6 à 6ª #2 // 6 Livros para ler no Halloween

Olá a todos!
Espero que se encontrem bem!

Hoje trago-vos mais um 6 à 6ª, desta vez de 6 livros para ler no Halloween!
Terror, horror, susto e medo são sempre bem-vindos e nada melhor do que combinar o espírito da época, com o espírito das leituras.

Tentei trazer-vos uma lista de livros diversificada, com estilos diferentes, para vos permitir escolherem o que mais vos interessar.
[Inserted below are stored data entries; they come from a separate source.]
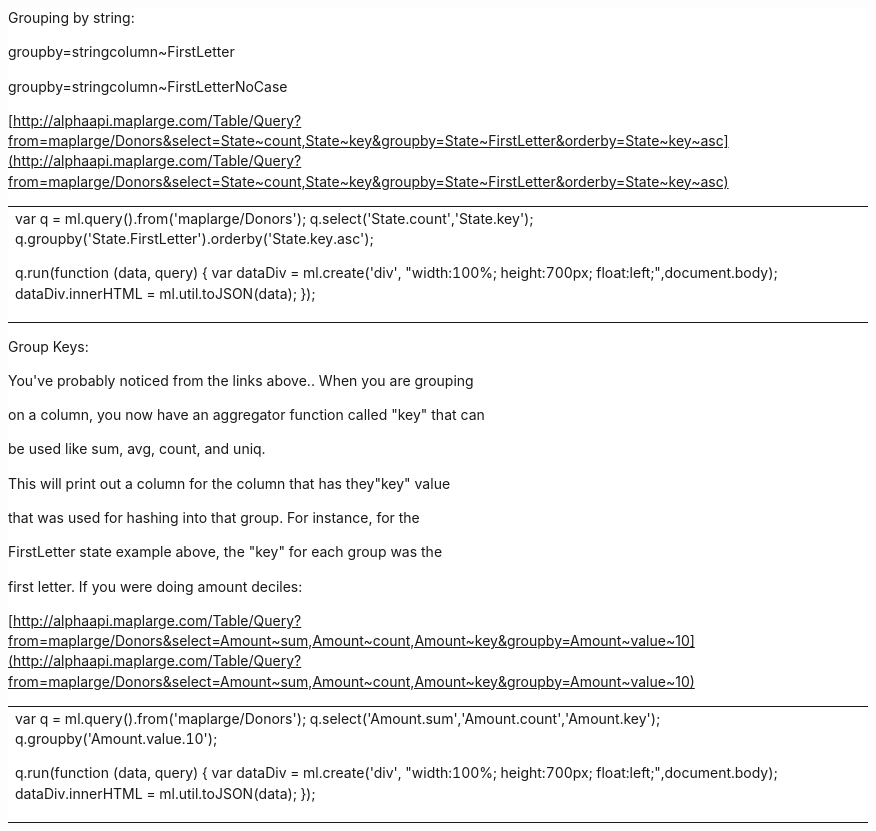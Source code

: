 Grouping by string:

groupby=stringcolumn~FirstLetter

groupby=stringcolumn~FirstLetterNoCase

[http://alphaapi.maplarge.com/Table/Query?from=maplarge/Donors&select=State~count,State~key&groupby=State~FirstLetter&orderby=State~key~asc](http://alphaapi.maplarge.com/Table/Query?from=maplarge/Donors&select=State~count,State~key&groupby=State~FirstLetter&orderby=State~key~asc)

<table>
  <tr>
    <td>
var q = ml.query().from('maplarge/Donors');
q.select('State.count','State.key');
q.groupby('State.FirstLetter').orderby('State.key.asc');

q.run(function (data, query) {
    var dataDiv = ml.create('div', "width:100%; height:700px; float:left;",document.body);           
   dataDiv.innerHTML = ml.util.toJSON(data);
});</td>
  </tr>
</table>


Group Keys:

You've probably noticed from the links above.. When you are grouping

on a column, you now have an aggregator function called "key" that can

be used like sum, avg, count, and uniq.

This will print out a column for the column that has they"key" value

that was used for hashing into that group.  For instance, for the

FirstLetter state example above, the "key" for each group was the

first letter.  If you were doing amount deciles:

[http://alphaapi.maplarge.com/Table/Query?from=maplarge/Donors&select=Amount~sum,Amount~count,Amount~key&groupby=Amount~value~10](http://alphaapi.maplarge.com/Table/Query?from=maplarge/Donors&select=Amount~sum,Amount~count,Amount~key&groupby=Amount~value~10)

<table>
  <tr>
    <td>
var q = ml.query().from('maplarge/Donors');
q.select('Amount.sum','Amount.count','Amount.key');
q.groupby('Amount.value.10');

q.run(function (data, query) {
    var dataDiv = ml.create('div', "width:100%; height:700px; float:left;",document.body);           
   dataDiv.innerHTML = ml.util.toJSON(data);
});</td>
  </tr>
</table>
A apresentação de cada livro será bastante breve uma vez que, até ao final deste mês, todos terão resenha no blog.


Vamos lá?

 O Retrato de Dorian Grey

Este livro conta a história de Dorian Gray, um jovem invulgarmente belo e gracioso que é retratado em tela pelo seu amigo pintor Basil Hallward.
Numa dessas sessões, o jovem conhece Lorde Henry Wotton, um aristocrata cínico e hedonista, que o desperta para a beleza e o seduz para a sua visão do mundo, onde as únicas coisas que valem a pena perseguir são a beleza e o prazer.
Perante a beleza do retrato pintado, Dorian lamenta o destino inevitável que o fará envelhecer e perder a sua beleza, desejando que pudesse, em vez de si, ser o quadro a envelhecer.
De alguma forma, Dorian percebe que o seu pedido foi atendido, começando assim a usufruir da sua eterna juventude, perseguindo uma vida libertina e de experiências amorais.
Contudo, como em todas as escolhas, existe sempre um preço a pagar…

A Lenda do Cavaleiro Sem cabeça

Neste conto é-nos narrada a história de Ichabod Crane, um pedagogo que gostava muito de ouvir histórias de terror embora, simultaneamente, ficasse muito impressionado com elas.
O pedagogo começa, a certo momento, a reparar numa linda jovem –  Katrina Van Tassel – proveniente de uma das melhores famílias da cidade.
No entanto, a jovem tem já um pretendente - Brom Bones.
Um dia, o pai de Katrina dá uma festa, e Crane é convidado. Nesta festa, como era costume local, começaram a contar-se histórias de terror sendo a mais assustadora a de um soldado de cavalaria, cuja cabeça foi arrancada por uma bala de canhão e que, segundo reza a lenda, ainda é visto em algumas noites, cavalgando pelo vale, em busca da sua cabeça…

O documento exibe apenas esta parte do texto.